Advanced Partitioning (Sub-partitioning, Indexes)
🔹 Advanced Partitioning Concepts (Deep Dive, Interview-Ready)
If you successfully explain Horizontal vs Vertical partitioning, a senior-level interviewer will push you deeper. They want to know if you understand how partitioning interacts with indexes, and how to handle extremely complex, multi-dimensional data sets.
📌 1. Managing Indexes on Partitioned Tables
When you partition a massive table (e.g., splitting a 500 million row Logs table into 12 monthly partitions), what happens to the B-Tree indexes? You have two architectural choices:
🔸 Global Indexes
A Global Index is a single, monolithic index that covers the entire table, ignoring the partition boundaries.
- The Problem: If you decide to drop old data (e.g.,
ALTER TABLE DROP PARTITION Jan_2020), the single Global Index becomes corrupted ("unusable") because it contains pointers to physical rows that no longer exist. You are forced to trigger a massive, locking Index Rebuild across the entire 500 million row table, destroying performance.
🔸 Local Indexes (Best Practice)
A Local Index is partitioned exactly like the underlying data. If you have 12 monthly data partitions, you get 12 isolated monthly indexes.
- The Solution: If you drop the
Jan_2020data partition, the database simply drops theJan_2020index partition along with it. The other 11 indexes are completely untouched. This makes data archiving instant and painless.
📌 2. Sub-partitioning (Composite Partitioning)

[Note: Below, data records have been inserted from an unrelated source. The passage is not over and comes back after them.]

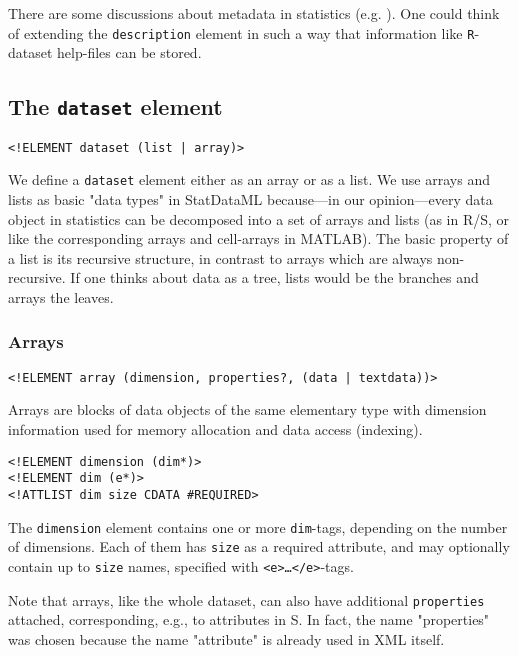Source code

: \documentclass[a4paper]{article}
\begin{document}
There are some discussions about metadata in statistics (e.g. 
 ).
One could think of extending the \texttt{description} element in such a way
that information like \texttt{R}-dataset help-files can be stored.  

\subsection{The \texttt{dataset} element}

\begin{verbatim}
<!ELEMENT dataset (list | array)>
\end{verbatim}

We define a \texttt{dataset} element either as an array or as a list.
We use arrays and lists as basic "data types" in StatDataML
because---in our opinion---every data object
in statistics can be decomposed into a set of arrays and lists (as
in R/S, or like the corresponding arrays and cell-arrays in MATLAB).  The
basic property of a list is its recursive structure, in contrast to
arrays which are always non-recursive. If one thinks about data as a
tree, lists would be the branches and arrays the leaves.

\subsubsection{Arrays}

\begin{verbatim}
<!ELEMENT array (dimension, properties?, (data | textdata))>
\end{verbatim}

Arrays are blocks of data objects of the same elementary type
with dimension information used for memory allocation and data access
(indexing).  

\begin{verbatim}
<!ELEMENT dimension (dim*)>
<!ELEMENT dim (e*)>
<!ATTLIST dim size CDATA #REQUIRED>
\end{verbatim}

The \texttt{dimension} element contains one or more
\texttt{dim}-tags, depending on the number of dimensions. Each of
them has \texttt{size} as a required attribute, and may optionally
contain up to \texttt{size} names, specified with \texttt{<e>\ldots</e>}-tags.

Note that arrays, like the whole dataset, can also have additional
\texttt{properties} attached, corresponding, e.g., to attributes in
S. In fact, the name "properties" was chosen
because the name "attribute" is already used in XML itself. 
\end{document}
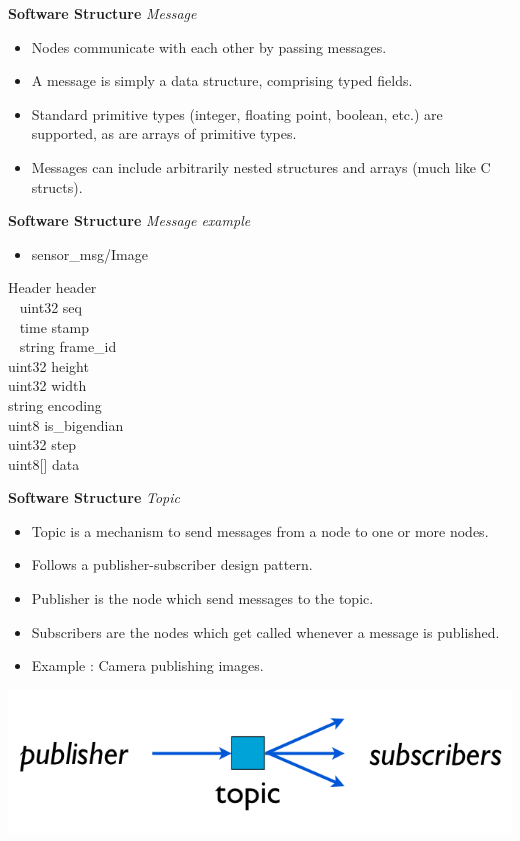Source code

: \documentclass[a4paper, 10pt, conference]{ieeeconf}       %
\begin{document}
\textbf{Software Structure}
\textit{Message}

\begin{itemize}
  \item Nodes communicate with each other by passing messages.
  \item A message is simply a data structure, comprising typed fields. 
  \item Standard primitive types (integer, floating point, boolean, etc.) are supported, as are arrays of primitive types. 
  \item Messages can include arbitrarily nested structures and arrays (much like C structs).
\end{itemize}



\textbf{Software Structure}
\textit{Message example}

\begin{itemize}
  \item sensor\_msg/Image
\end{itemize}

Header header \\
~  uint32 seq \\
~  time stamp \\
~  string frame\_id \\
uint32 height \\
uint32 width \\
string encoding \\
uint8 is\_bigendian \\
uint32 step \\
uint8[] data



\textbf{Software Structure}
\textit{Topic}

\begin{itemize}
  \item Topic is a mechanism to send messages from a node to one or more nodes.
  \item Follows a publisher-subscriber design pattern.
  \item Publisher is the node which send messages to the topic.
  \item Subscribers are the nodes which get called whenever a message is published.
  \item Example : Camera publishing images.
\end{itemize}

\begin{center}
  \includegraphics[width=.6\textwidth]{topic}
\end{center}
\end{document}
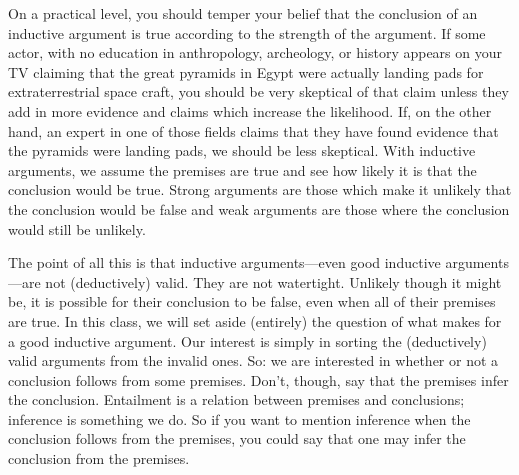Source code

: On a practical level, you should temper your belief that the conclusion of an inductive argument is true according to the strength of the argument. If some actor, with no education in anthropology, archeology, or history appears on your TV claiming that the great pyramids in Egypt were actually landing pads for extraterrestrial space craft, you should be very skeptical of that claim unless they add in more evidence and claims which increase the likelihood. If, on the other hand, an expert in one of those fields claims that they have found evidence that the pyramids were landing pads, we should be less skeptical. With inductive arguments, we assume the premises are true and see how likely it is that the conclusion would be true. Strong arguments are those which make it unlikely that the conclusion would be false and weak arguments are those where the conclusion would still be unlikely.  

The point of all this is that inductive arguments—even good inductive arguments—are not (deductively) valid. They are not watertight. Unlikely though it might be, it is possible for their conclusion to be false, even when all of their premises are true. In this class, we will set aside (entirely) the question of what makes for a good inductive argument. Our interest is simply in sorting the (deductively) valid arguments from the invalid ones. So: we are interested in whether or not a conclusion follows from some premises. Don’t, though, say that the premises infer the conclusion. Entailment is a relation between premises and conclusions; inference is something we do. So if you want to mention inference when the conclusion follows from the premises, you could say that one may infer the conclusion from the premises.

\turing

Sometimes, partitioning by a single column isn't enough to prevent bottlenecks. Sub-partitioning allows you to divide a table, and then divide those divisions again using a different strategy.
🔸 The Scenario
You have a global SaaS application. You first partition by Range (Date) so you can easily drop old data. However, the current month's partition is still taking all the read/write load and causing a bottleneck.
🔸 The Solution
You apply a secondary Hash sub-partitioning strategy.
- Primary Partition: Range (By Month).
- Sub-partition: Hash (By Customer_ID) into 4 buckets.
Now, instead of one massive May_2025 partition, you have four distinct physical partitions for May_2025, seamlessly distributing the disk I/O load across multiple storage arrays while keeping the date-based archiving strategy intact.
📌 3. Composite Partition Keys
Instead of sub-partitioning, you can simply use multiple columns to define the boundaries of a single partition. This is crucial when data is naturally ordered by a multi-part hierarchy.
PARTITION BY RANGE (year_col, month_col) ( PARTITION p2023_01 VALUES LESS THAN (2023, 02), PARTITION p2023_02 VALUES LESS THAN (2023, 03) );
In this scenario, the database engine evaluates both columns sequentially to determine the physical boundary of the data.
🔥 Interview Gold Statement
"In enterprise environments, simply horizontally partitioning a table is only half the battle; managing the indexes is just as critical. I strongly prefer Local Indexes over Global Indexes on partitioned tables, as Local Indexes allow you to drop or archive old data partitions instantly without invalidating a monolithic global index. Furthermore, for extremely high-throughput tables, I utilize Sub-partitioning—often ranging by date for easy archiving, and then sub-partitioning by a hash of the tenant ID. This distributes the hot-data I/O load evenly across physical storage arrays while maintaining the logical structure."